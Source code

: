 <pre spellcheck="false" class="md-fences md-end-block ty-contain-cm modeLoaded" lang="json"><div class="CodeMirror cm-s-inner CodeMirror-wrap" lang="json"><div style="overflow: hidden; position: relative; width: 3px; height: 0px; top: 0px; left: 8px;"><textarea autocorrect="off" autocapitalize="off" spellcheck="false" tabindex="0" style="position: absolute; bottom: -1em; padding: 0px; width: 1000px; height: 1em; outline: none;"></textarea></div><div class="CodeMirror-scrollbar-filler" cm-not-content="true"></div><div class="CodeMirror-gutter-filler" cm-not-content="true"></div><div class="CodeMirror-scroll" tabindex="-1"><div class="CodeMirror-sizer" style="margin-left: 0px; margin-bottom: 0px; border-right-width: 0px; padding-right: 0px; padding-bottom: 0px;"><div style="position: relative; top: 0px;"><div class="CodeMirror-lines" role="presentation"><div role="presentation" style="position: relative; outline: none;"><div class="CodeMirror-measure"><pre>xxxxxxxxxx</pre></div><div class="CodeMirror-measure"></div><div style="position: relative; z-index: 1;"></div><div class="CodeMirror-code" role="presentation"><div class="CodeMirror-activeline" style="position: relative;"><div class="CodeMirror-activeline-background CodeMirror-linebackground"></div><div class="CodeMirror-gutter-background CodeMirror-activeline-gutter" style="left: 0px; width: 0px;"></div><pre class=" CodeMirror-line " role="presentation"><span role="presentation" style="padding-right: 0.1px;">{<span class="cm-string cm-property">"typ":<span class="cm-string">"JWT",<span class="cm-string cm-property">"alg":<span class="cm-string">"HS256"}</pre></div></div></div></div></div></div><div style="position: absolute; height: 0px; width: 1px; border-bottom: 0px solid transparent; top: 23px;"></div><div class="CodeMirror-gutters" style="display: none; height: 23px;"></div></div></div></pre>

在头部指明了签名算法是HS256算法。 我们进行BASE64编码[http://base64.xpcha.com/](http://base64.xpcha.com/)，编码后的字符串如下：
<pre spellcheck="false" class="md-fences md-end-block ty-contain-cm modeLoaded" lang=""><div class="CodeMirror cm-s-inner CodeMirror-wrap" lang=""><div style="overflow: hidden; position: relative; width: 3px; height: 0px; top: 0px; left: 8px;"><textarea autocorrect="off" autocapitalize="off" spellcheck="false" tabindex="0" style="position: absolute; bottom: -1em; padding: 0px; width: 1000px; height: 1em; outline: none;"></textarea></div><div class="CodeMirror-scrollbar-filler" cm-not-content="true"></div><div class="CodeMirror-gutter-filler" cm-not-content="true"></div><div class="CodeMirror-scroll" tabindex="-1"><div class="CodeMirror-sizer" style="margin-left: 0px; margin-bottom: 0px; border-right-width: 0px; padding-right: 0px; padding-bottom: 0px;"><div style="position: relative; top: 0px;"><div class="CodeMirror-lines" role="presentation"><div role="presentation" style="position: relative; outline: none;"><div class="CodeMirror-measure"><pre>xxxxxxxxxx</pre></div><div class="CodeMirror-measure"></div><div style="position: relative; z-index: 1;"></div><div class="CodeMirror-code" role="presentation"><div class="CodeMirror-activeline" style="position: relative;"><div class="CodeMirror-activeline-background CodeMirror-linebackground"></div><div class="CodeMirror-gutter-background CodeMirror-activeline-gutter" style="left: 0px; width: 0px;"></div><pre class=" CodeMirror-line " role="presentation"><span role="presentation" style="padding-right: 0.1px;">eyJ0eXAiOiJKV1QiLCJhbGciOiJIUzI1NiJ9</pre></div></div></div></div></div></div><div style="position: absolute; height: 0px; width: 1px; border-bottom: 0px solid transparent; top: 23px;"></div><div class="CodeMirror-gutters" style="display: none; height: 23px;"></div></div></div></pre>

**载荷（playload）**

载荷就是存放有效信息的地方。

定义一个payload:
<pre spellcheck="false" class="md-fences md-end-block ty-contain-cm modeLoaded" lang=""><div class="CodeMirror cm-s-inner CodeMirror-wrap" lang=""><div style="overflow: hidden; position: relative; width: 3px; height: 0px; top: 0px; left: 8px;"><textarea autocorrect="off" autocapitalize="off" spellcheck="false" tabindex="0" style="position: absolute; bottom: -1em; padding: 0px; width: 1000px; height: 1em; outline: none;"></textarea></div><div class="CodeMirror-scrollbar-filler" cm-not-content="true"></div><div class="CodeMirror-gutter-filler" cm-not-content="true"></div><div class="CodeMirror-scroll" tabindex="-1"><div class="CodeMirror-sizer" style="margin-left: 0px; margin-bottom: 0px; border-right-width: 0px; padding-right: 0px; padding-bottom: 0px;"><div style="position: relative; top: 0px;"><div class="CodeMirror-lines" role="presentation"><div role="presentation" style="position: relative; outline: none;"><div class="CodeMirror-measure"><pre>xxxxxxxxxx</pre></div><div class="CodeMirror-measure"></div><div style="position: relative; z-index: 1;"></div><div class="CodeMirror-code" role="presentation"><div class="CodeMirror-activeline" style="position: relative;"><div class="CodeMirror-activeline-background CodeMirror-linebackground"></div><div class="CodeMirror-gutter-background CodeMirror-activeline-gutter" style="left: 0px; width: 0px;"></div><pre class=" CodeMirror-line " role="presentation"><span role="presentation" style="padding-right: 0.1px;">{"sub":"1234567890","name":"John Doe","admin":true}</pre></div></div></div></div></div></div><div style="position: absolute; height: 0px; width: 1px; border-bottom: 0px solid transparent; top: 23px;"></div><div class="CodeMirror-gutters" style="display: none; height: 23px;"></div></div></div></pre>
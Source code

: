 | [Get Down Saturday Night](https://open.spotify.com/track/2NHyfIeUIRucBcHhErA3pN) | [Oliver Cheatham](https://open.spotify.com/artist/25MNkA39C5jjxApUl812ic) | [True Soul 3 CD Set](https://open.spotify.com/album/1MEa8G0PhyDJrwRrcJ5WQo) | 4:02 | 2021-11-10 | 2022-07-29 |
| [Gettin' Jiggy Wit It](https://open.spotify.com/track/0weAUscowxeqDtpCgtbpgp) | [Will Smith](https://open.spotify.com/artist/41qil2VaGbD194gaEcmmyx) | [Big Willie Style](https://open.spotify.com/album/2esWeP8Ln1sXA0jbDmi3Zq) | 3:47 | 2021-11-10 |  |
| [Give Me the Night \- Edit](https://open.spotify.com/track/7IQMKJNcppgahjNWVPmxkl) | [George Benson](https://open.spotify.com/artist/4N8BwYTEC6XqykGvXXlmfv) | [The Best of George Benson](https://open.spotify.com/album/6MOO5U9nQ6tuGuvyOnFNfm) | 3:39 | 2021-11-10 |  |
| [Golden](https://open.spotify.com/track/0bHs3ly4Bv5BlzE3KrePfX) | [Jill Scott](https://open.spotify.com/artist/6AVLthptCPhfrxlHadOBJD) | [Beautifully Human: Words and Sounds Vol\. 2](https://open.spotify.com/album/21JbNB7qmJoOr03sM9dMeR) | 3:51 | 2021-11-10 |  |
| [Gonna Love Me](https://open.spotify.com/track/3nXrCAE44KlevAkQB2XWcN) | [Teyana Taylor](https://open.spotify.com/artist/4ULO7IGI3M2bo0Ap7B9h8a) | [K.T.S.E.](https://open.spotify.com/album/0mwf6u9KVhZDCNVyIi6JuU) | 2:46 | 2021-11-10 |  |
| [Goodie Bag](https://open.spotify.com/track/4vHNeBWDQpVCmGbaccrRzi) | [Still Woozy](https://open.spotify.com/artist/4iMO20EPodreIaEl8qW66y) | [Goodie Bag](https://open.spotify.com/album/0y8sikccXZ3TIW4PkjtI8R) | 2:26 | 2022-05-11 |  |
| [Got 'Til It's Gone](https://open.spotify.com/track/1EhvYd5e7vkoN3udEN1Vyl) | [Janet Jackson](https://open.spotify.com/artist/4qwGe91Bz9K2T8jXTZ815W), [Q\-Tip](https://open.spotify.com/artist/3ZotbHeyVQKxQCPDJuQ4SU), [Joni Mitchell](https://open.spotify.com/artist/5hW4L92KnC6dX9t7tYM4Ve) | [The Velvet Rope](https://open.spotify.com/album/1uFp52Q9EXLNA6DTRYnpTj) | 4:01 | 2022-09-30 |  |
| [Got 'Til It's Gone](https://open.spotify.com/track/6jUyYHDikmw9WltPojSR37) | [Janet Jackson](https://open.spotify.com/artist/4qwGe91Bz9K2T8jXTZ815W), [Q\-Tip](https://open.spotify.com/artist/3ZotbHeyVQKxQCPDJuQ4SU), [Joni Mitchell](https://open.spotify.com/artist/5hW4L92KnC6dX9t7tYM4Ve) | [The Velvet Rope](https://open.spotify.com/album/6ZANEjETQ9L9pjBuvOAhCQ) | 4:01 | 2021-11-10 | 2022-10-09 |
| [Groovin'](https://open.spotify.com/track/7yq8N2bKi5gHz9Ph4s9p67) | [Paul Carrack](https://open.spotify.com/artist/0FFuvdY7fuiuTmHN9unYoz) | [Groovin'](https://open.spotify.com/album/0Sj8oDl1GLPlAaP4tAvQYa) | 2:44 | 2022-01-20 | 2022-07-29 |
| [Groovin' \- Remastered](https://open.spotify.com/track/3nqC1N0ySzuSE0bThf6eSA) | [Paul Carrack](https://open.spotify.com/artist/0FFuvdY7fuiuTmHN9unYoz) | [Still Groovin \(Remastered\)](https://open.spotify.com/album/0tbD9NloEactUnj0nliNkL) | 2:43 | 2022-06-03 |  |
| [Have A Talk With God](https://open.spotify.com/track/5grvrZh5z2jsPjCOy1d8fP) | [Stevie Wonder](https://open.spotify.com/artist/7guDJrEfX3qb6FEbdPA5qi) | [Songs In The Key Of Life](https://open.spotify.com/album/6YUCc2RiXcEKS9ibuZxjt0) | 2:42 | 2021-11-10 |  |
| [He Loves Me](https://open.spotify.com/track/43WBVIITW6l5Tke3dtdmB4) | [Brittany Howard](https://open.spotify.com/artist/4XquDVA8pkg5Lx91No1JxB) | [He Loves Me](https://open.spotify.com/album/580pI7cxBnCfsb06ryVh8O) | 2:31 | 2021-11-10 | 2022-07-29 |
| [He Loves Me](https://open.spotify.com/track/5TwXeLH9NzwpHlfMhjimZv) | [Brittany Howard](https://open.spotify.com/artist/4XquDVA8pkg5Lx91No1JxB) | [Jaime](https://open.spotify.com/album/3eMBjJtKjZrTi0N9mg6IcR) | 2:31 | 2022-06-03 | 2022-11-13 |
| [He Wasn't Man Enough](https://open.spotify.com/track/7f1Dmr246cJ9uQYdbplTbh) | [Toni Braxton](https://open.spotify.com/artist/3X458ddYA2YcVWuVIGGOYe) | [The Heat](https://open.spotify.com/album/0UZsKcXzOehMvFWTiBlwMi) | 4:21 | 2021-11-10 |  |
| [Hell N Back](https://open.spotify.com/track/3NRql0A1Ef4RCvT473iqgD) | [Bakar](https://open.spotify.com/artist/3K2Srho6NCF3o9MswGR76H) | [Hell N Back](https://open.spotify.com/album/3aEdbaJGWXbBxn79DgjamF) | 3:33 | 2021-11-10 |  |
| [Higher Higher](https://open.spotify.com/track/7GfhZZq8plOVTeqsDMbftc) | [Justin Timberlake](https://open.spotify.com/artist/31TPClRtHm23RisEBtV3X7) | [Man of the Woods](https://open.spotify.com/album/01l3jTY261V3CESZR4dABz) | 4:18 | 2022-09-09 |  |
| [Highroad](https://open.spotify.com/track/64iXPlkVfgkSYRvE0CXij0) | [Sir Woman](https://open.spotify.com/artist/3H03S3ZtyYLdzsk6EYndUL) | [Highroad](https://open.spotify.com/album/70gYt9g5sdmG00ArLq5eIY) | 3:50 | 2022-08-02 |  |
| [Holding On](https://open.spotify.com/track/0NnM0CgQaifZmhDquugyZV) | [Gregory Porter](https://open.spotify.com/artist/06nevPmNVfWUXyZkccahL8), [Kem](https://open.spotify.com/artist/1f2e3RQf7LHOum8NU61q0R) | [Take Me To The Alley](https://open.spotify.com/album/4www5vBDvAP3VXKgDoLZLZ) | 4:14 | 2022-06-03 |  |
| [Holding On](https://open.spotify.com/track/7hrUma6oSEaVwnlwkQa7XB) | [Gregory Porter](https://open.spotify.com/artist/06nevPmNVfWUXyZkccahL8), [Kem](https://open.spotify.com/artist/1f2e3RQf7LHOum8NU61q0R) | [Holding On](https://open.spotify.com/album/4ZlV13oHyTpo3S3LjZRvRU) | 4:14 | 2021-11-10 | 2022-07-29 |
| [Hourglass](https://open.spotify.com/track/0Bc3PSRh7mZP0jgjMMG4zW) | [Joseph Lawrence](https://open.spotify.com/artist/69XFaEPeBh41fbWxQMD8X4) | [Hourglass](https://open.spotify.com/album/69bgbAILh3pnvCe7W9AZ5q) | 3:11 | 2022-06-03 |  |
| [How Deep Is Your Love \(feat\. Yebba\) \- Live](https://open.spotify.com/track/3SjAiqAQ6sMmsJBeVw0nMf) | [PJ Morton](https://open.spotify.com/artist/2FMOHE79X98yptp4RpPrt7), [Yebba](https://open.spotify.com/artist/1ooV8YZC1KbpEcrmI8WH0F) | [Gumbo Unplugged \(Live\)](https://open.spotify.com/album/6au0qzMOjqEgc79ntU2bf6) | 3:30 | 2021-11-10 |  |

________________________

▸ DIRECTIONS: Every line above that holds the string "Brittany" should be returned.

▸ THE ANSWER:
| [He Loves Me](https://open.spotify.com/track/43WBVIITW6l5Tke3dtdmB4) | [Brittany Howard](https://open.spotify.com/artist/4XquDVA8pkg5Lx91No1JxB) | [He Loves Me](https://open.spotify.com/album/580pI7cxBnCfsb06ryVh8O) | 2:31 | 2021-11-10 | 2022-07-29 |
| [He Loves Me](https://open.spotify.com/track/5TwXeLH9NzwpHlfMhjimZv) | [Brittany Howard](https://open.spotify.com/artist/4XquDVA8pkg5Lx91No1JxB) | [Jaime](https://open.spotify.com/album/3eMBjJtKjZrTi0N9mg6IcR) | 2:31 | 2022-06-03 | 2022-11-13 |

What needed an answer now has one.